REAL Women of Canada held its national conference in conjunction with Alberta Federation of Women United for Families when 130 participants from across Canada converged on Calgary, Alberta, March 27-28.

Gwen Landolt, national vice president and lawyer from Ontario said, “Something is happening in Canada,” and explained that she had read Hansard for 15 years, but in the last two years she sees a change in the response of Canadians toward government. “We have been too differential toward government, but we are learning to be more assertive. We must remember that the people are the authority.”

Sharing the podium was Senator Anne Cools of Toronto, who encouraged those in attendance to let elected officials know how they feel about issues. She told stories of the way votes and policies have been changed because people called and wrote to their MPs, MLAs, and senators.

Calgary MLA, Heather Forsyth, shared stories about child prostitutes as she revealed her long-time passion for putting pimps and johns behind bars for child sexual abuse. She did not mince words when labelling those who use and profit from child prostitutes and pedophiles. Ms. Forsyth drew rousing applause from the audience when she explained that Royal Assent will make the government of Alberta first in the world to enact such legislation. Those found guilty will face fines up to $25,000 and jail sentences up to two years, or both.

She has gone on the street with vice units in Edmonton and Calgary. The youngest prostitute she met was nine years old. “Most prostitutes are killed by pimps, johns, drugs, disease or suicide. Seven years is the survival rate,” Ms. Forsyth explained. It took six months to get the legislation through.

Dr. Ted Morton, Professor of Political Science at the University of Calgary, changed his talked to discuss the Delwin Vriend case. He says, “There is a difference between gay rights and the homosexual movement,” and he predicted the Supreme Court of Canada would rule against the province of Alberta. His words proved to be prophetic. He encouraged Premier Ralph Klein to invoke the Notwithstanding Clause. He is concerned that judges are not just interpreting law, but are now actually making law.
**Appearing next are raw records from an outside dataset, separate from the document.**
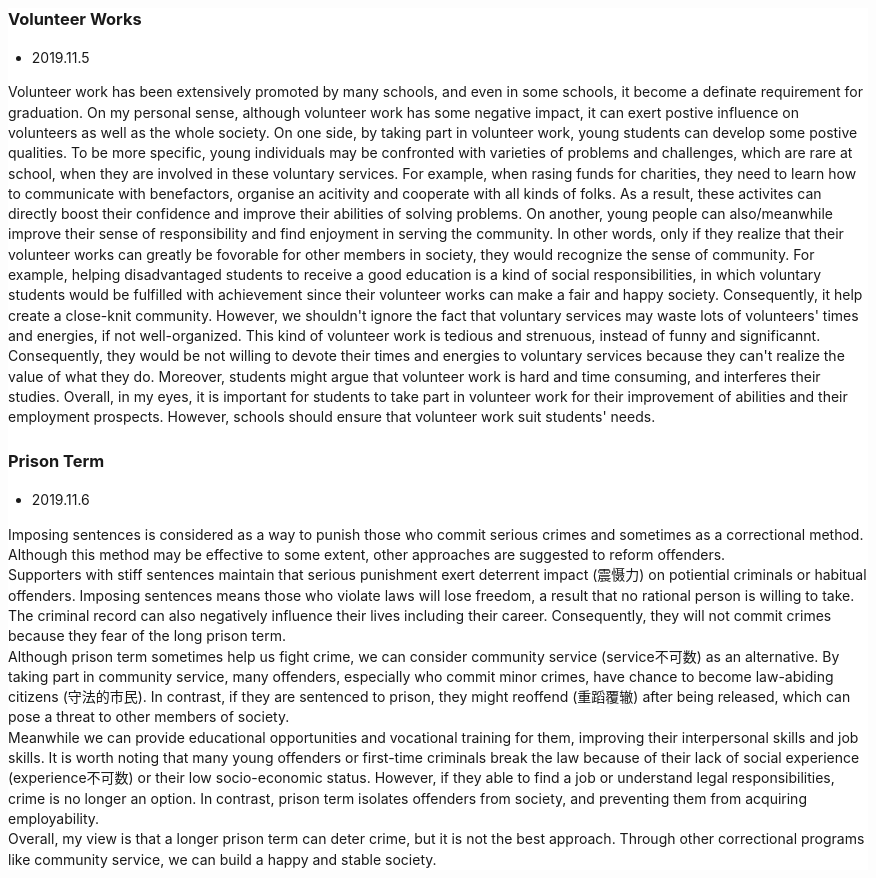 ### Volunteer Works
- 2019.11.5

Volunteer work has been extensively promoted by many schools, and even in some schools, it become a definate requirement for graduation. On my personal sense, although volunteer work has some negative impact, it can exert postive influence on volunteers as well as the whole society.
On one side, by taking part in volunteer work, young students can develop some postive qualities. To be more specific, young individuals may be confronted with varieties of problems and challenges, which are rare at school, when they are involved in these voluntary services. For example, when rasing funds for charities, they need to learn how to communicate with benefactors, organise an acitivity and cooperate with all kinds of folks. As a result, these activites can directly boost their confidence and improve their abilities of solving problems. 
On another, young people can also/meanwhile improve their sense of responsibility and find enjoyment in serving the community. In other words, only if they realize that their volunteer works can greatly be fovorable for other members in society, they would recognize the sense of community. For example, helping disadvantaged students to receive a good education is a kind of social responsibilities, in which voluntary students would be fulfilled with achievement since their volunteer works can make a fair and happy society. Consequently, it help create a close-knit community. 
However, we shouldn't ignore the fact that voluntary services may waste lots of volunteers' times and energies, if not well-organized. This kind of volunteer work is tedious and strenuous, instead of funny and significannt. Consequently, they would be not willing to devote their times and energies to voluntary services because they can't realize the value of what they do. Moreover, students might argue that volunteer work is hard and time consuming, and interferes their studies. 
Overall, in my eyes, it is important for students to take part in volunteer work for their improvement of abilities and their employment prospects. However, schools should ensure that volunteer work suit students' needs.


### Prison Term
- 2019.11.6

Imposing sentences is considered as a way to punish those who commit serious crimes and sometimes as a correctional method. Although this method may be effective to some extent, other approaches are suggested to reform offenders.  
Supporters with stiff sentences maintain that serious punishment exert deterrent impact (震慑力) on potiential criminals or habitual offenders. Imposing sentences means those who violate laws will lose freedom, a result that no rational person is willing to take. The criminal record can also negatively influence their lives including their career. Consequently, they will not commit crimes because they fear of the long prison term.  
Although prison term sometimes help us fight crime, we can consider community service (service不可数) as an alternative. By taking part in community service, many offenders, especially who commit minor crimes, have chance to become law-abiding citizens (守法的市民). In contrast, if they are sentenced to prison, they might reoffend (重蹈覆辙) after being released, which can pose a threat to other members of society.  
Meanwhile we can provide educational opportunities and vocational training for them, improving their interpersonal skills and job skills. It is worth noting that many young offenders or first-time criminals break the law because of their lack of social experience (experience不可数) or their low socio-economic status. However, if they able to find a job or understand legal responsibilities, crime is no longer an option. In contrast, prison term isolates offenders from society, and preventing them from acquiring employability.  
Overall, my view is that a longer prison term can deter crime, but it is not the best approach. Through other correctional programs like community service, we can build a happy and stable society.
Dr. Morton compared this court case to that of Joe Borowski, who tried to have the rights of the unborn addressed. The courts refused to hear the Charter challenge because there was no longer a law on abortion. It had been struck down earlier in the year (1988). “To allow homosexual rights to be entrenched now gives government the right to extend its power beyond what was intended by the framers of the Charter of Rights and Freedoms,” cautioned Dr. Morton.

Wendy Lowe, chastity educator, talked about the sexual revolution of 30 years ago and the consequences society now is reaping. “The people who started that revolution aren’t paying,” she says. “The most important health issues around the world are HIV, AIDS and human papilloma virus (genital warts). Condoms are given as prevention, but condoms cannot prevent these diseases.”

Dr. Leon Craig is professor of political science at the University of Alberta and spoke twice, including the keynote address. His presentations were absolutely lacking in political correctness, yet he was very much appreciated by participants. He talked about the differences between men and women, the unchanging role of women and the absolute role of men in raising children, especially male children.